Ya no sólo porque la causa directa que las motiva sea tratar de desviar el foco mediático de los escándalos de corrupción que cercan al entorno más cercano de Sánchez, sino porque, en realidad, responde al oxímoron ideológico al que obedece la izquierda internacional desde que ésta, a principios del siglo XX, renunciara a la vía de la socialdemocracia para caer en la del marxismo leninista: dejar de creer en la separación de poderes —guillotina y muerte a Montesquieu, por lo tanto—, la Ilustración y los valores que la acompañaron, el Estado de derecho, la libertad de opinión, para considerar, en cambio, que el poder tan sólo deberían, o podían, regentarlo ellos. Sin oposición.

¿Recuerdan ahora la frase de Largo Caballero, en pleno mitin en enero de 1936 y meses antes de que estallara, y sin posibilidad de retorno, la Guerra Civil?: "La clase obrera debe adueñarse del poder político, convencida de que la democracia es incompatible con el socialismo y, como el que tiene el poder no ha de entregarlo voluntariamente, por eso hay que ir a la Revolución".

O esta, del mismo autor, un poco antes, en el 34: "No creemos en la democracia como valor absoluto. Tampoco creemos en la libertad".

Esto, si me lo permiten, también es Memoria Histórica. Mas que le pese a según qué sector de la izquierda.

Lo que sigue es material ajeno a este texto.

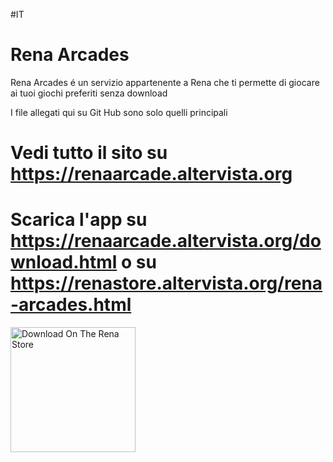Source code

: #IT
# Rena Arcades
Rena Arcades é un servizio appartenente a Rena che ti permette di giocare ai tuoi giochi preferiti senza download

I file allegati qui su Git Hub sono solo quelli principali

# Vedi tutto il sito su https://renaarcade.altervista.org
# Scarica l'app su https://renaarcade.altervista.org/download.html o su https://renastore.altervista.org/rena-arcades.html
<a href="https://renastore.altervista.org/rena-arcades.html">
    <img src="https://renadeveloper.altervista.org/downloadrs.png" alt="Download On The Rena Store" width="200">
</a>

Y les pesa porque dirían, si les fuera posible, exactamente lo mismo que su viejo amigo Largo Caballero; el mismo que tantas veces han zarandeado como presunto defensor de la democracia republicana, cuando fue él el primero en dilapidarla, caldeando el ambiente político de una derecha, todavía fiel y leal a la República, ya de sobra enardecida desde que a Gil Robles le impidieron gobernar en el año 33.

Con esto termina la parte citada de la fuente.